"Doktor Aşk ne zaman geliyor?""Birazdan. Şöyle demeyi kes."
Felix üzerindeki armalı gömleği düzelterek merdivenleri inmeye başladığında Changbin de hemen arkasından, kucağında Rosie ile geliyordu.
"Sana çıkma teklifi ettiğine inanamıyorum. Doktor ve hasta mahremiyetine ne oldu?"
"O bir çocuk doktoru, yani bir çocukla çıkması sorun olurdu."
Felix'e göre mantık seviyesi oldukça yüksek olan cümle Changbin'in yüzünü şaşkınlıkla buruştururken indiği basamaklarda ciddi bir ifadeyle yeni bir soru daha sordu.
"Yani seks yaparsanız sana pamuk şeker almayacak mı?"
Felix hâlâ merdiven basamaklarındayken omuzunun üzerinden 'ciddi misin' ve 'kapa çeneni' karışımı bir bakış attığında basitçe omuz silkti Changbin. Bu gece için ona izin vermiş olması sorun değildi, bunu yapabilirdi ama uğraşmadan asla.
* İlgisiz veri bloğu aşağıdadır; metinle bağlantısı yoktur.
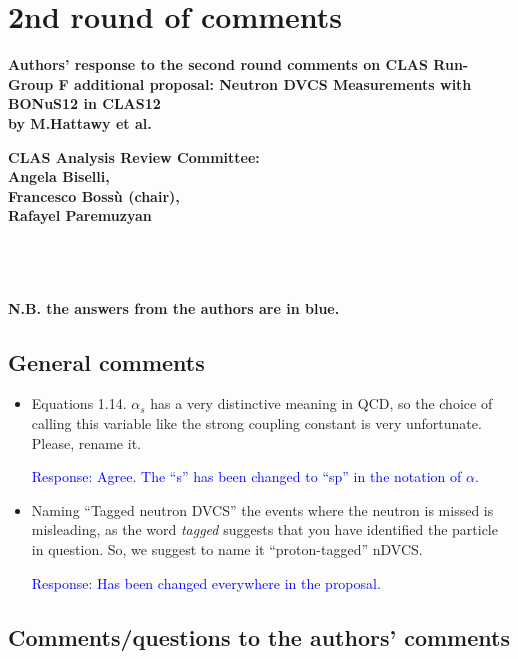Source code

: \chapter{2nd round of comments}
{\bf Authors' response to the second round comments on CLAS Run-Group F 
additional proposal: Neutron DVCS Measurements with BONuS12 in CLAS12 \\ by 
M.Hattawy et al.}
\author{Angela Biselli, Francesco Boss\`u (chair), Rafayel Paremuzyan\\CLAS 
Analysis Review Committee}

{\center \bf CLAS Analysis Review Committee:\\Angela Biselli,\\ Francesco 
Boss\`u (chair),\\ Rafayel Paremuzyan\\}


\def \rarr {\ensuremath{\rightarrow}}
~\\
~\\
~\\

{\bf N.B. the answers from the authors are in blue.} \\ 
 
 \section*{General comments}
 \begin{itemize}
  \item Equations 1.14. $\alpha_s$ has a very distinctive meaning in QCD, so 
     the choice of calling this variable like the strong coupling constant is 
       very unfortunate. Please, rename it.
  
  \textcolor{blue}{Response: Agree. The ``s'' has been changed to ``sp'' in the 
       notation of $\alpha$. }


\item Naming ``Tagged neutron DVCS'' the events where the neutron is missed is 
   misleading, as the word \textit{tagged} suggests that you have identified 
       the particle in question. So, we suggest to name it ``proton-tagged'' 
       nDVCS.

 
  \textcolor{blue}{Response: Has been changed everywhere in the proposal.}
 
 \end{itemize}

 
 
 \section*{Comments/questions to  the authors' comments}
Birkaç basamak sonra biten merdivenin sonunda dış kapıyı açan Felix karşısında şık bir takım giyen Hyunjin ile karşılaştığında az önceki ifadesini sıcak bir tebessümle değiştirmişti. Onun bir doktor olduğu göz önünde bulundurulduğunda kendinden daha pahalı giyinebileceği gayet normal karşılanabilecek bir gerçekti, bu yüzden bunu önemsemedi. Fakat Hyunjin'in bakışları onun vücudunda gezerken bunun ilk selamlaşmalarına kadar taşacağını tahmin bile etmemişti.
"Hey, merhaba."
"Merhaba. Vay canına, sen çok.." Cümlesi Felix'in başını mahçup bir şekilde önüne eğmesi ve Changbin'in göz devirmesiyle yarım kalırken ellerini sallayıp durdurdu kendini Hyunjin. "En iyisi bir şey söylemeyeyim. Birkaç kozumu sonraya saklamak istiyorum."
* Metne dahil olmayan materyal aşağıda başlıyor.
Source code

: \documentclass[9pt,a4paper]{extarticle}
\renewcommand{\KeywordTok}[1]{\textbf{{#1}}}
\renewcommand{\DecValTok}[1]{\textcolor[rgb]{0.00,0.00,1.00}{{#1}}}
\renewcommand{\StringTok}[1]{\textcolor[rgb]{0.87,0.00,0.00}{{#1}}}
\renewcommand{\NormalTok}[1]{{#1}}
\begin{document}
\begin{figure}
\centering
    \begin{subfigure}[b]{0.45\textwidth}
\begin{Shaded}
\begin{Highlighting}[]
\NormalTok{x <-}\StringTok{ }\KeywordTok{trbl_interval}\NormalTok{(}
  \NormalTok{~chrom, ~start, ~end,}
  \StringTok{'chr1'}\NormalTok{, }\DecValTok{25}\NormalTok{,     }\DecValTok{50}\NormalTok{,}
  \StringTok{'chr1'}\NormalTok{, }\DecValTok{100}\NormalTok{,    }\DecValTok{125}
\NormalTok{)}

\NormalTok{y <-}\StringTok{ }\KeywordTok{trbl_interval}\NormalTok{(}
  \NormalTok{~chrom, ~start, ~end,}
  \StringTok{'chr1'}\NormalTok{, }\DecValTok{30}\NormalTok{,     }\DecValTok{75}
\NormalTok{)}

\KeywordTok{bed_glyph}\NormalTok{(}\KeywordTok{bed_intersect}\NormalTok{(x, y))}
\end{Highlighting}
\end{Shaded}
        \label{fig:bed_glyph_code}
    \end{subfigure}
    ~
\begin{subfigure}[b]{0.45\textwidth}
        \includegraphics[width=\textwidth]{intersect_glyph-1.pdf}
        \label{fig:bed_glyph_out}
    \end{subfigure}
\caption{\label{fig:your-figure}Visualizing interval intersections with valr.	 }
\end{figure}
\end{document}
Kapı eşiğindeki ikiliyi kucağında Rosie ile izleyen Changbin'in varlığını fark eden Hyunjin bu defa ona döndü. "Merhaba, Changbin."
"Selam. Nasılsın doktor?"
"Bu gece bize izin verdiğin için teşekkürler."
Basit bir el sıkışmanın ardından kendisine teşekkür edilen Changbin pek de samimi olmayan bir tebessümle Felix adına Hyunjin'e birtakım potlar kırmaktan geri tutamadı kendini.
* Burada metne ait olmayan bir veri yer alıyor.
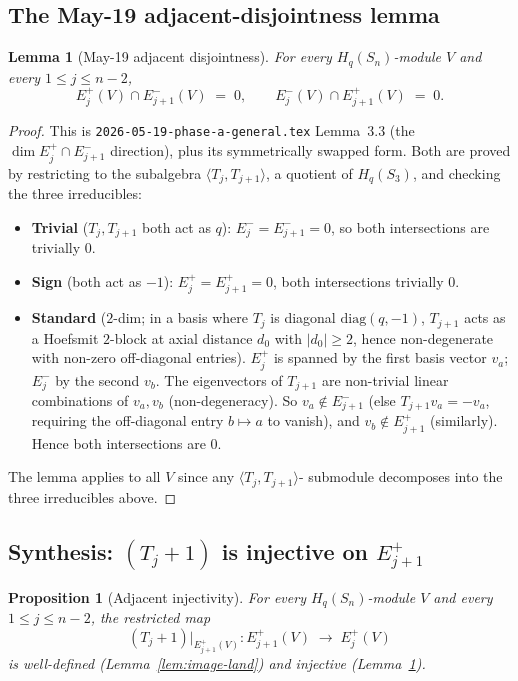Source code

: \documentclass[11pt]{article}
\newtheorem{lemma}[theorem]{Lemma}
\newtheorem{proposition}[theorem]{Proposition}
\theoremstyle{definition}
\begin{document}
\subsection{The May-19 adjacent-disjointness lemma}

\begin{lemma}[May-19 adjacent disjointness]\label{lem:adj-disj}
For every $H_q(S_n)$-module $V$ and every $1 \le j \le n - 2$,
\[
   E_j^+(V) \cap E_{j+1}^-(V) \;=\; 0,
   \qquad
   E_j^-(V) \cap E_{j+1}^+(V) \;=\; 0.
\]
\end{lemma}

\begin{proof}
This is \texttt{2026-05-19-phase-a-general.tex} Lemma~3.3 (the
$\dim E_j^+ \cap E_{j+1}^-$ direction), plus its symmetrically swapped
form. Both are proved by restricting to the subalgebra
$\langle T_j, T_{j+1}\rangle$, a quotient of $H_q(S_3)$, and checking
the three irreducibles:
\begin{itemize}[leftmargin=2em,topsep=0.2em,itemsep=0.1em]
\item \textbf{Trivial} ($T_j, T_{j+1}$ both act as $q$): $E^-_j =
E^-_{j+1} = 0$, so both intersections are trivially $0$.
\item \textbf{Sign} (both act as $-1$): $E^+_j = E^+_{j+1} = 0$, both
intersections trivially $0$.
\item \textbf{Standard} ($2$-dim; in a basis where $T_j$ is diagonal
$\mathrm{diag}(q, -1)$, $T_{j+1}$ acts as a Hoefsmit $2$-block at axial
distance $d_0$ with $|d_0| \ge 2$, hence non-degenerate with non-zero
off-diagonal entries). $E_j^+$ is spanned by the first basis vector
$v_a$; $E_j^-$ by the second $v_b$. The eigenvectors of $T_{j+1}$ are
non-trivial linear combinations of $v_a, v_b$ (non-degeneracy). So
$v_a \notin E_{j+1}^-$ (else $T_{j+1} v_a = -v_a$, requiring the
off-diagonal entry $b \mapsto a$ to vanish), and $v_b \notin E_{j+1}^+$
(similarly). Hence both intersections are $0$.
\end{itemize}
The lemma applies to all $V$ since any $\langle T_j, T_{j+1}\rangle$-
submodule decomposes into the three irreducibles above.
\end{proof}

\subsection{Synthesis: $(T_j+1)$ is injective on $E_{j+1}^+$}

\begin{proposition}[Adjacent injectivity]\label{prop:adj-inj}
For every $H_q(S_n)$-module $V$ and every $1 \le j \le n - 2$, the
restricted map
\[
   (T_j + 1)\big|_{E_{j+1}^+(V)} : E_{j+1}^+(V) \;\to\; E_j^+(V)
\]
is well-defined (Lemma~\ref{lem:image-land}) and \emph{injective}
(Lemma~\ref{lem:adj-disj}).
\end{proposition}
\end{document}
"Dolabındaki bütün kıyafetleri denedi. Bu buluşmayı mahvetmeseniz iyi olur."
Felix'in çatık kaşlarıyla sert ifadesi onu bulunca konuyu değiştirmek için anında harekete geçti. "Tamam, Changbin. Biz gidelim."
Felix Hyunjin'in kolundan tutup kapının eşiği yerine dışarıya çıkarırken Changbin bu defa pis bir sırıtışla tekrar araya girdi.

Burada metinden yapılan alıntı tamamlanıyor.